**RECORDED DATA**.
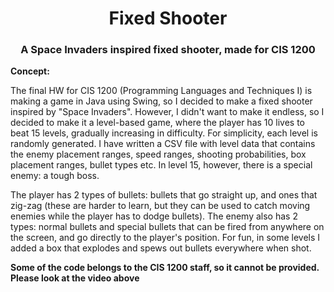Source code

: <h1 align="center">Fixed Shooter</h1>
<h3 align="center">A Space Invaders inspired fixed shooter, made for CIS 1200</h3>

**Concept:**

The final HW for CIS 1200 (Programming Languages and Techniques I) is making a game in Java using Swing, so I decided to make a fixed shooter inspired by "Space Invaders". However, I didn't want to make it endless, so I decided to make it a level-based game, where the player has 10 lives to beat 15 levels, gradually increasing in difficulty. For simplicity, each level is randomly generated. I have written a CSV file with level data that contains the enemy placement ranges, speed ranges, shooting probabilities, box placement ranges, bullet types etc. In level 15, however, there is a special enemy: a tough boss.

The player has 2 types of bullets: bullets that go straight up, and ones that zig-zag (these are harder to learn, but they can be used to catch moving enemies while the player has to dodge bullets). The enemy also has 2 types: normal bullets and special bullets that can be fired from anywhere on the screen, and go directly to the player's position. For fun, in some levels I added a box that explodes and spews out bullets everywhere when shot. 

**Some of the code belongs to the CIS 1200 staff, so it cannot be provided. Please look at the video above**
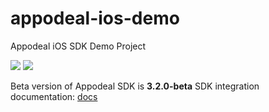 # appodeal-ios-demo
Appodeal iOS SDK Demo Project

[![](https://img.shields.io/badge/docs-Swift-green.svg)](https://docs.appodeal.com/ios/get-started)
[![](https://img.shields.io/badge/docs-ObjectiveC-green.svg)](https://docs.appodeal.com/ios/get-started)

Beta version of Appodeal SDK is **3.2.0-beta** 
SDK integration documentation: [docs](https://docs.appodeal.com/ios/get-started)



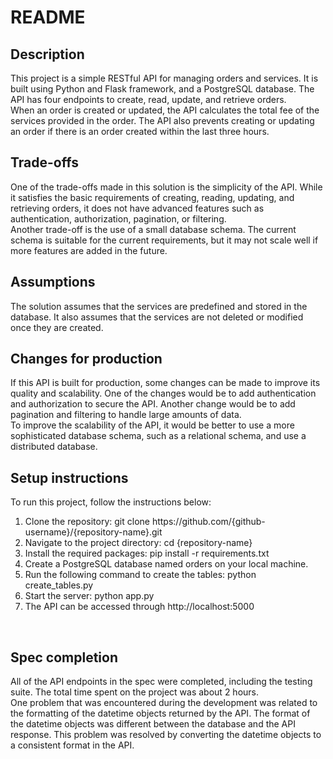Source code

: <h1>README</h1>
<h2>Description</h2>
This project is a simple RESTful API for managing orders and services. It is built using Python and Flask framework, and a PostgreSQL database. The API has four endpoints to create, read, update, and retrieve orders.
<br>
When an order is created or updated, the API calculates the total fee of the services provided in the order. The API also prevents creating or updating an order if there is an order created within the last three hours.
<br>
<h2>Trade-offs</h2>
One of the trade-offs made in this solution is the simplicity of the API. While it satisfies the basic requirements of creating, reading, updating, and retrieving orders, it does not have advanced features such as authentication, authorization, pagination, or filtering.
<br>
Another trade-off is the use of a small database schema. The current schema is suitable for the current requirements, but it may not scale well if more features are added in the future.
<br>
<h2>Assumptions</h2>
The solution assumes that the services are predefined and stored in the database. It also assumes that the services are not deleted or modified once they are created.
<br>
<h2>Changes for production</h2>
If this API is built for production, some changes can be made to improve its quality and scalability. One of the changes would be to add authentication and authorization to secure the API. Another change would be to add pagination and filtering to handle large amounts of data.
<br>
To improve the scalability of the API, it would be better to use a more sophisticated database schema, such as a relational schema, and use a distributed database.
<br>
<h2>Setup instructions</h2>
To run this project, follow the instructions below:
<ol>
<li>Clone the repository: git clone https://github.com/{github-username}/{repository-name}.git</li>
<li>Navigate to the project directory: cd {repository-name}</li>
<li>Install the required packages: pip install -r requirements.txt</li>
<li>Create a PostgreSQL database named orders on your local machine.</li>
<li>Run the following command to create the tables: python create_tables.py</li>
<li>Start the server: python app.py</li>
<li>The API can be accessed through http://localhost:5000</li>
</ol>
<br>
<h2>Spec completion</h2>
All of the API endpoints in the spec were completed, including the testing suite. The total time spent on the project was about 2 hours.
<br>
One problem that was encountered during the development was related to the formatting of the datetime objects returned by the API. The format of the datetime objects was different between the database and the API response. This problem was resolved by converting the datetime objects to a consistent format in the API.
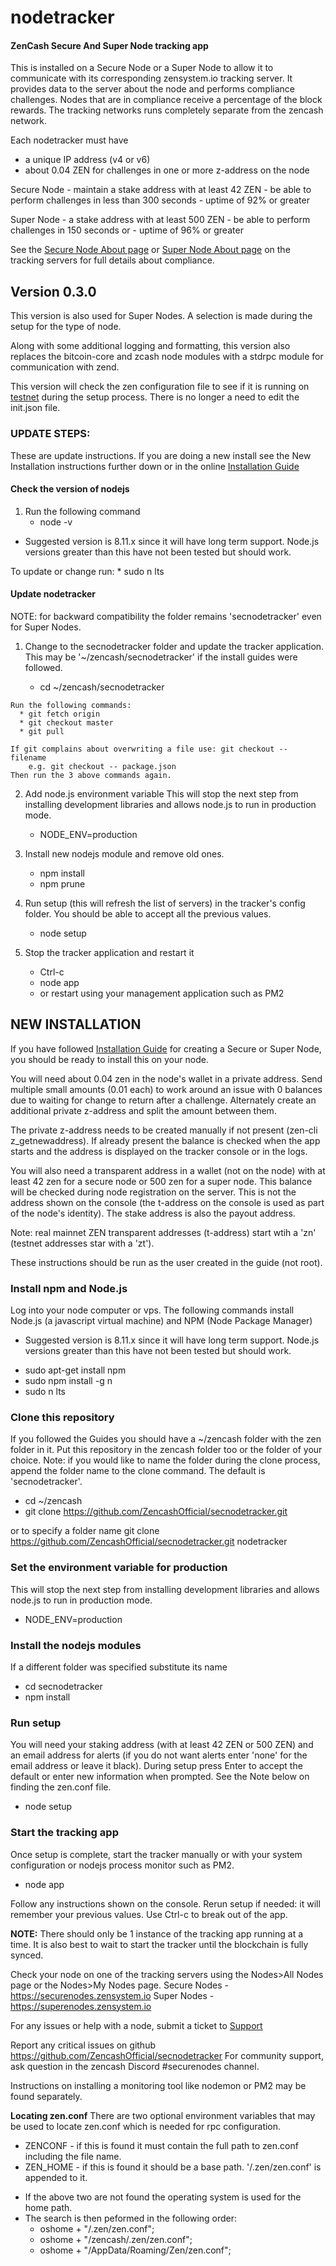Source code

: # nodetracker
#### ZenCash Secure And Super Node tracking app

This is installed on a Secure Node or a Super Node to allow it to communicate with its corresponding zensystem.io tracking server. It provides data to the server about the node and performs compliance challenges. Nodes that are in compliance receive a percentage of the block rewards. The tracking networks runs completely separate from the zencash network.

Each nodetracker must have
  - a unique IP address (v4 or v6)
  - about 0.04 ZEN for challenges in one or more z-address on the node

  Secure Node
    - maintain a stake address with at least 42 ZEN
    - be able to perform challenges in less than 300 seconds
    - uptime of 92% or greater    
     
  Super Node
    - a stake address with at least 500 ZEN
    - be able to perform challenges in 150 seconds or 
    - uptime of 96% or greater

  See the [Secure Node About page](https://securenodes.zensystem.io/) or [Super Node About page](https://supernodes.zensystem.io/) on the tracking servers for full details about compliance.  

## Version 0.3.0
This version is also used for Super Nodes.  A selection is made during the setup for the type of node.  

Along with some additional logging and formatting, this version also replaces the bitcoin-core and zcash node modules with a stdrpc module for communication with zend.

This version will check the zen configuration file to see if it is running on [testnet](https://securenodes-testnet.zensystem.io/) during the setup process.  There is no longer a need to edit the init.json file.


 
### UPDATE STEPS:
These are update instructions.  If you are doing a new install see the New Installation instructions further down or in the online [Installation Guide](https://documentation.zencash.com/display/ZEN/Installation)
  
  #### Check the version of nodejs
   1. Run the following command
      * node -v
    
   - Suggested version is 8.11.x since it will have long term support. Node.js versions greater than this have not been tested but should work.

   To update or change run: 
      * sudo n lts

   #### Update nodetracker
   NOTE:  for backward compatibility the folder remains 'secnodetracker' even for Super Nodes.

  1. Change to the secnodetracker folder and update the tracker application. 
    This may be '~/zencash/secnodetracker' if the install guides were followed.

      * cd ~/zencash/secnodetracker

    Run the following commands:
      * git fetch origin
      * git checkout master
      * git pull

    If git complains about overwriting a file use: git checkout -- filename
        e.g. git checkout -- package.json
    Then run the 3 above commands again.

  2. Add node.js environment variable
    This will stop the next step from installing development libraries and allows node.js to run in production mode.
      *  NODE_ENV=production

  3. Install new nodejs module and remove old ones.

      * npm install
      * npm prune  

  4. Run setup (this will refresh the list of servers) in the tracker's config folder.
     You should be able to accept all the previous values.
      * node setup

  5. Stop the tracker application and restart it
      * Ctrl-c
      * node app
      * or restart using your management application such as PM2

  


## NEW INSTALLATION
If you have followed [Installation Guide](https://documentation.zencash.com/display/ZEN/Installation) for creating a Secure or Super Node, you should be ready to install this on your node. 

You will need about 0.04 zen in the node's wallet in a private address. Send multiple small amounts (0.01 each) to work around an issue with 0 balances due to waiting for change to return after a challenge. Alternately create an additional private z-address and split the amount between them.

The private z-address needs to be created manually if not present (zen-cli z_getnewaddress).  If already present the balance is checked when the app starts and the address is displayed on the tracker console or in the logs.

You will also need a transparent address in a wallet (not on the node) with at least 42 zen for a secure node or 500 zen for a super node. This balance will be checked during node registration on the server. This is not the address shown on the console (the t-address on the console is used as part of the node's identity). The stake address is also the payout address.

Note: real mainnet ZEN transparent addresses (t-address) start wtih a 'zn' (testnet addresses star with a 'zt').

These instructions should be run as the user created in the guide (not root).

### Install npm and Node.js
Log into your node computer or vps.  The following commands install Node.js (a javascript virtual machine) and NPM (Node Package Manager)

  - Suggested version is 8.11.x since it will have long term support. Node.js versions greater than this have not been tested but should work.

  * sudo apt-get install npm
  * sudo npm install -g n
  * sudo n lts

### Clone this repository
If you followed the Guides you should have a ~/zencash folder with the zen folder in it. 
Put this repository in the zencash folder too or the folder of your choice.
Note:  if you would like to name the folder during the clone process, append the folder name to the clone command. The default is 'secnodetracker'.

  * cd ~/zencash
  * git clone https://github.com/ZencashOfficial/secnodetracker.git 

  or to specify a folder name 
    git clone https://github.com/ZencashOfficial/secnodetracker.git nodetracker

### Set the environment variable for production
This will stop the next step from installing development libraries and allows node.js to run in production mode.
  * NODE_ENV=production
  
### Install the nodejs modules
  If a different folder was specified substitute its name

   * cd secnodetracker
   * npm install
   
### Run setup
You will need your staking address (with at least 42 ZEN or 500 ZEN) and an email address for alerts (if you do not want alerts enter 'none' for the email address or leave it black).  During setup press Enter to accept the default or enter new information when prompted.  See the Note below on finding the zen.conf file.

  * node setup


### Start the tracking app
Once setup is complete, start the tracker manually or with your system configuration or nodejs process monitor such as PM2.

  * node app
 
Follow any instructions shown on the console.  Rerun setup if needed: it will remember your previous values. 
Use Ctrl-c to break out of the app. 

**NOTE:**  There should only be 1 instance of the tracking app running at a time.  It is also best to wait to start the tracker until the blockchain is fully synced.
 
Check your node on one of the tracking servers using the Nodes>All Nodes page or the Nodes>My Nodes page.
  Secure Nodes - https://securenodes.zensystem.io
  Super Nodes - https://superenodes.zensystem.io
  
For any issues or help with a node, submit a ticket to [Support](https://support.zencash.com)

Report any critical issues on github https://github.com/ZencashOfficial/secnodetracker
For community support, ask question in the zencash Discord #securenodes channel. 


Instructions on installing a monitoring tool like nodemon or PM2 may be found separately.

**Locating zen.conf**
There are two optional environment variables that may be used to locate zen.conf which is needed for rpc configuration.


  * ZENCONF - if this is found it must contain the full path to zen.conf including the file name.
  * ZEN_HOME - if this is found it should be a base path. '/.zen/zen.conf' is appended to it.

  - If the above two are not found the operating system is used for the home path.
  - The search is then peformed in the following order:
      - oshome + "/.zen/zen.conf";
      - oshome + "/zencash/.zen/zen.conf";
      - oshome + "/AppData/Roaming/Zen/zen.conf";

**PROBLEM TO WORK ON**. In the listing above, start at the line with "### Run setup", go on through the line with "Use Ctrl-c to break out of the app.", and copy each of those lines exactly; leave out all the rest.

**RESULT OF THE TASK**.
### Run setup
You will need your staking address (with at least 42 ZEN or 500 ZEN) and an email address for alerts (if you do not want alerts enter 'none' for the email address or leave it black).  During setup press Enter to accept the default or enter new information when prompted.  See the Note below on finding the zen.conf file.

  * node setup


### Start the tracking app
Once setup is complete, start the tracker manually or with your system configuration or nodejs process monitor such as PM2.

  * node app
 
Follow any instructions shown on the console.  Rerun setup if needed: it will remember your previous values. 
Use Ctrl-c to break out of the app. 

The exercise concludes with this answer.